** PROVIDED INFORMATION follows **
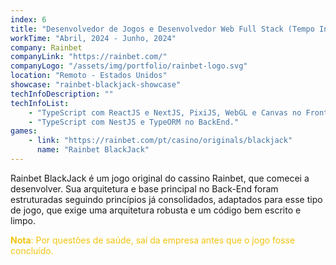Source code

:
 ```yaml
---
index: 6
title: "Desenvolvedor de Jogos e Desenvolvedor Web Full Stack (Tempo Integral)"
workTime: "Abril, 2024 - Junho, 2024"
company: Rainbet
companyLink: "https://rainbet.com/"
companyLogo: "/assets/img/portfolio/rainbet-logo.svg"
location: "Remoto - Estados Unidos"
showcase: "rainbet-blackjack-showcase"
techInfoDescription: ""
techInfoList:
    - "TypeScript com ReactJS e NextJS, PixiJS, WebGL e Canvas no FrontEnd."
    - "TypeScript com NestJS e TypeORM no BackEnd."
games:
    - link: "https://rainbet.com/pt/casino/originals/blackjack"
      name: "Rainbet BlackJack"
---
```

Rainbet BlackJack é um jogo original do cassino Rainbet, que comecei a desenvolver. Sua arquitetura e base principal no Back-End foram estruturadas seguindo princípios já consolidados, adaptados para esse tipo de jogo, que exige uma arquitetura robusta e um código bem escrito e limpo.
<p style="color:#f1c40f;">
    <b>Nota</b>: Por questões de saúde, saí da empresa antes que o jogo fosse concluído.
</p>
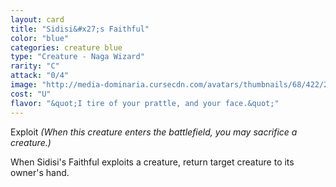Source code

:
 ```yaml
---
layout: card
title: "Sidisi&#x27;s Faithful"
color: "blue"
categories: creature blue
type: "Creature - Naga Wizard"
rarity: "C"
attack: "0/4"
image: "http://media-dominaria.cursecdn.com/avatars/thumbnails/68/422/200/283/635618486221601491.png"
cost: "U"
flavor: "&quot;I tire of your prattle, and your face.&quot;"
---
```


Exploit <em>(When this creature enters the battlefield, you may sacrifice a creature.)</em>

When Sidisi's Faithful exploits a creature, return target creature to its owner's hand.
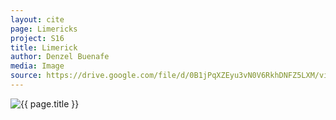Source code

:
 ```yaml
---
layout: cite
page: Limericks
project: S16
title: Limerick
author: Denzel Buenafe
media: Image
source: https://drive.google.com/file/d/0B1jPqXZEyu3vN0V6RkhDNFZ5LXM/view?usp=sharing
---
```

![{{ page.title }}](/projects/S16/misc/limerick/Limerick.png)
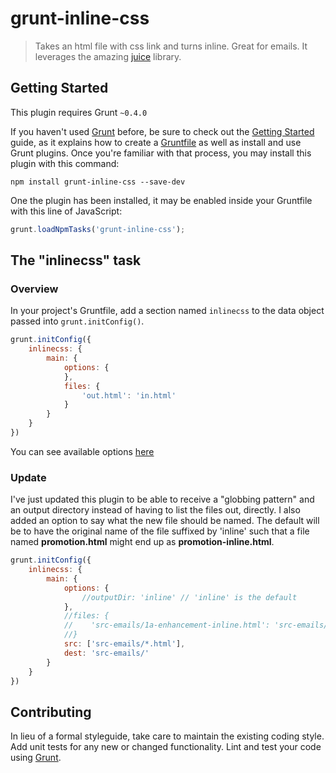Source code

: # grunt-inline-css

> Takes an html file with css link and turns inline. Great for emails. It leverages the amazing [juice](https://github.com/LearnBoost/juice) library.

## Getting Started
This plugin requires Grunt `~0.4.0`

If you haven't used [Grunt](http://gruntjs.com/) before, be sure to check out the [Getting Started](http://gruntjs.com/getting-started) guide, as it explains how to create a [Gruntfile](http://gruntjs.com/sample-gruntfile) as well as install and use Grunt plugins. Once you're familiar with that process, you may install this plugin with this command:

```shell
npm install grunt-inline-css --save-dev
```

One the plugin has been installed, it may be enabled inside your Gruntfile with this line of JavaScript:

```js
grunt.loadNpmTasks('grunt-inline-css');
```

## The "inlinecss" task

### Overview
In your project's Gruntfile, add a section named `inlinecss` to the data object passed into `grunt.initConfig()`.

```js
grunt.initConfig({
	inlinecss: {
		main: {
			options: {
			},
			files: {
				'out.html': 'in.html'
			}
		}
	}
})
```


You can see available options [here](https://github.com/LearnBoost/juice#juicefilepath-options-callback)


### Update
I've just updated this plugin to be able to receive a "globbing pattern" and an output directory instead of having to list the files out, directly.  I also added an option to say what the new file should be named.  The default will be to have the original name of the file suffixed by 'inline' such that a file named **promotion.html** might end up as **promotion-inline.html**.

```js
grunt.initConfig({
    inlinecss: {
        main: {
            options: {
                //outputDir: 'inline' // 'inline' is the default
            },
            //files: {
            //    'src-emails/1a-enhancement-inline.html': 'src-emails/1a-enhancement.html'
            //}
            src: ['src-emails/*.html'],
            dest: 'src-emails/'
        }
    }
})
```

## Contributing
In lieu of a formal styleguide, take care to maintain the existing coding style. Add unit tests for any new or changed functionality. Lint and test your code using [Grunt](http://gruntjs.com/).
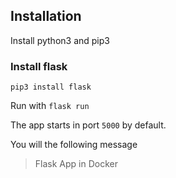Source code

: ## Installation 
Install python3 and pip3

### Install flask 
```
pip3 install flask 
```

Run with ```flask run``` 

The app starts in port ```5000``` by default. 

You will the following message 
> Flask App in Docker
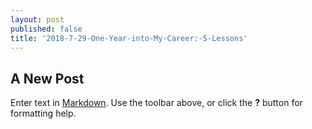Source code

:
 ```yaml
---
layout: post
published: false
title: '2018-7-29-One-Year-into-My-Career:-5-Lessons'
---
```

## A New Post

Enter text in [Markdown](http://daringfireball.net/projects/markdown/). Use the toolbar above, or click the **?** button for formatting help.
** End of PROVIDED INFORMATION **
_ASSIGNMENT:_
Your copy should hold exactly the lines from the one with "## Contributing" through the end of the records, both included, and no pictures.

_SOLUTION FOR THIS PROBLEM:_
## Contributing
In lieu of a formal styleguide, take care to maintain the existing coding style. Add unit tests for any new or changed functionality. Lint and test your code using [Grunt](http://gruntjs.com/).
Source code

: ## Installation 
Install python3 and pip3

### Install flask 
```
pip3 install flask 
```

Run with ```flask run``` 

The app starts in port ```5000``` by default. 

You will the following message 
> Flask App in Docker
Source code

:
 ```yaml
---
layout: post
published: false
title: '2018-7-29-One-Year-into-My-Career:-5-Lessons'
---
```

## A New Post

Enter text in [Markdown](http://daringfireball.net/projects/markdown/). Use the toolbar above, or click the **?** button for formatting help.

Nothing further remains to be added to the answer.